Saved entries
● ● ● ●

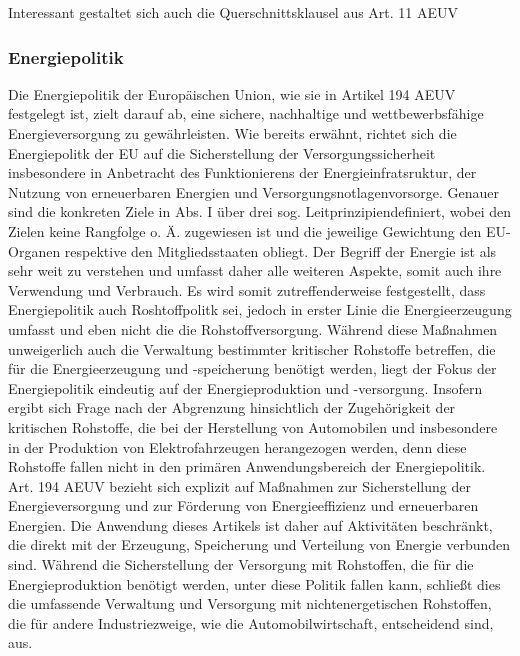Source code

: \documentclass[12pt,a4paper,oneside]{book} %
\begin{document}
	Interessant gestaltet sich auch die Querschnittsklausel aus Art. 11 AEUV
	
	\subsubsection{Energiepolitik}
	Die Energiepolitik der Europäischen Union, wie sie in Artikel 194 AEUV festgelegt ist, zielt darauf ab, eine sichere, nachhaltige und wettbewerbsfähige Energieversorgung zu gewährleisten. Wie bereits erwähnt, richtet sich die Energiepolitk der EU auf die Sicherstellung der Versorgungssicherheit insbesondere in Anbetracht des Funktionierens der Energieinfratsruktur, der Nutzung von erneuerbaren Energien und Versorgungsnotlagenvorsorge.\autocite[387]{frau_rohstoffe_2025} Genauer sind die konkreten Ziele in Abs. I über drei sog. \glqq Leitprinzipien\grqq definiert, wobei den Zielen keine Rangfolge o. Ä. zugewiesen ist und die jeweilige Gewichtung den EU-Organen respektive den Mitgliedsstaaten obliegt.\autocite[Gundel § M Rn. 26 27]{dauses_handbuch_2024} 
	Der Begriff der Energie ist als sehr weit zu verstehen und umfasst daher alle weiteren Aspekte, somit auch ihre Verwendung und Verbrauch.\autocite[Hamer Art. 194 Rn 8]{von_der_groeben_europaisches_2024} 
	Es wird somit zutreffenderweise festgestellt, dass Energiepolitik auch Roshtoffpolitk sei, jedoch in erster Linie die Energieerzeugung umfasst und eben nicht die die Rohstoffversorgung. Während diese Maßnahmen unweigerlich auch die Verwaltung bestimmter kritischer Rohstoffe betreffen, die für die Energieerzeugung und -speicherung benötigt werden, liegt der Fokus der Energiepolitik eindeutig auf der Energieproduktion und -versorgung.
	Insofern ergibt sich Frage nach der Abgrenzung hinsichtlich der Zugehörigkeit der kritischen Rohstoffe, die bei der Herstellung von Automobilen und insbesondere in der Produktion von Elektrofahrzeugen herangezogen werden, denn diese Rohstoffe fallen nicht in den primären Anwendungsbereich der Energiepolitik. Art. 194 AEUV bezieht sich explizit auf Maßnahmen zur Sicherstellung der Energieversorgung und zur Förderung von Energieeffizienz und erneuerbaren Energien. Die Anwendung dieses Artikels ist daher auf Aktivitäten beschränkt, die direkt mit der Erzeugung, Speicherung und Verteilung von Energie verbunden sind. Während die Sicherstellung der Versorgung mit Rohstoffen, die für die Energieproduktion benötigt werden, unter diese Politik fallen kann, schließt dies die umfassende Verwaltung und Versorgung mit nichtenergetischen Rohstoffen, die für andere Industriezweige, wie die Automobilwirtschaft, entscheidend sind, aus.
	
\end{document}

● ● ● ●

▶ How to complete this task
Every line of the records must come back unchanged, except that pictures are dropped.

▶ Answer for the task
Source code

: \documentclass[12pt,a4paper,oneside]{book} %
\begin{document}
	Interessant gestaltet sich auch die Querschnittsklausel aus Art. 11 AEUV
	
	\subsubsection{Energiepolitik}
	Die Energiepolitik der Europäischen Union, wie sie in Artikel 194 AEUV festgelegt ist, zielt darauf ab, eine sichere, nachhaltige und wettbewerbsfähige Energieversorgung zu gewährleisten. Wie bereits erwähnt, richtet sich die Energiepolitk der EU auf die Sicherstellung der Versorgungssicherheit insbesondere in Anbetracht des Funktionierens der Energieinfratsruktur, der Nutzung von erneuerbaren Energien und Versorgungsnotlagenvorsorge.\autocite[387]{frau_rohstoffe_2025} Genauer sind die konkreten Ziele in Abs. I über drei sog. \glqq Leitprinzipien\grqq definiert, wobei den Zielen keine Rangfolge o. Ä. zugewiesen ist und die jeweilige Gewichtung den EU-Organen respektive den Mitgliedsstaaten obliegt.\autocite[Gundel § M Rn. 26 27]{dauses_handbuch_2024} 
	Der Begriff der Energie ist als sehr weit zu verstehen und umfasst daher alle weiteren Aspekte, somit auch ihre Verwendung und Verbrauch.\autocite[Hamer Art. 194 Rn 8]{von_der_groeben_europaisches_2024} 
	Es wird somit zutreffenderweise festgestellt, dass Energiepolitik auch Roshtoffpolitk sei, jedoch in erster Linie die Energieerzeugung umfasst und eben nicht die die Rohstoffversorgung. Während diese Maßnahmen unweigerlich auch die Verwaltung bestimmter kritischer Rohstoffe betreffen, die für die Energieerzeugung und -speicherung benötigt werden, liegt der Fokus der Energiepolitik eindeutig auf der Energieproduktion und -versorgung.
	Insofern ergibt sich Frage nach der Abgrenzung hinsichtlich der Zugehörigkeit der kritischen Rohstoffe, die bei der Herstellung von Automobilen und insbesondere in der Produktion von Elektrofahrzeugen herangezogen werden, denn diese Rohstoffe fallen nicht in den primären Anwendungsbereich der Energiepolitik. Art. 194 AEUV bezieht sich explizit auf Maßnahmen zur Sicherstellung der Energieversorgung und zur Förderung von Energieeffizienz und erneuerbaren Energien. Die Anwendung dieses Artikels ist daher auf Aktivitäten beschränkt, die direkt mit der Erzeugung, Speicherung und Verteilung von Energie verbunden sind. Während die Sicherstellung der Versorgung mit Rohstoffen, die für die Energieproduktion benötigt werden, unter diese Politik fallen kann, schließt dies die umfassende Verwaltung und Versorgung mit nichtenergetischen Rohstoffen, die für andere Industriezweige, wie die Automobilwirtschaft, entscheidend sind, aus.
	
\end{document}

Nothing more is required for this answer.